* _THE TASK_
An exact copy of every record, with no pictures, please.

** EXTRACTED ENTRIES follows **

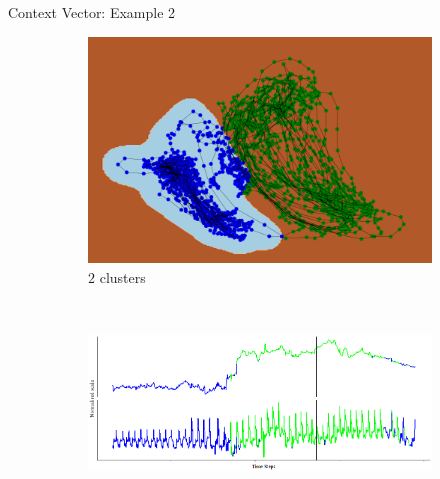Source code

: \documentclass{beamer}
\begin{document}
\begin{frame}[shrink]{Context Vector: Example 2}
\begin{figure}[H]
	\centering
	\begin{subfigure}[b]{0.35\textwidth}
		\includegraphics[width=\textwidth]{ex2_pca_cluster_2.png}
		\caption{\(2\) clusters}
		\label{fig:ex2_pca_cluster_2}
	\end{subfigure}
	~
	\begin{subfigure}[b]{0.6\textwidth}
		\includegraphics[width=\textwidth]{ex2_context_timeline_2.png}
		\label{fig:ex2_context_timeline_2}
	\end{subfigure}
	

\end{figure}
\end{frame}
\end{document}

** End of EXTRACTED ENTRIES **

* _ANSWER FOR THIS EXERCISE_
Source code

: \documentclass{beamer}
\begin{document}
\begin{frame}[shrink]{Context Vector: Example 2}
\begin{figure}[H]
	\centering
	\begin{subfigure}[b]{0.35\textwidth}
		\includegraphics[width=\textwidth]{ex2_pca_cluster_2.png}
		\caption{\(2\) clusters}
		\label{fig:ex2_pca_cluster_2}
	\end{subfigure}
	~
	\begin{subfigure}[b]{0.6\textwidth}
		\includegraphics[width=\textwidth]{ex2_context_timeline_2.png}
		\label{fig:ex2_context_timeline_2}
	\end{subfigure}
	

\end{figure}
\end{frame}
\end{document}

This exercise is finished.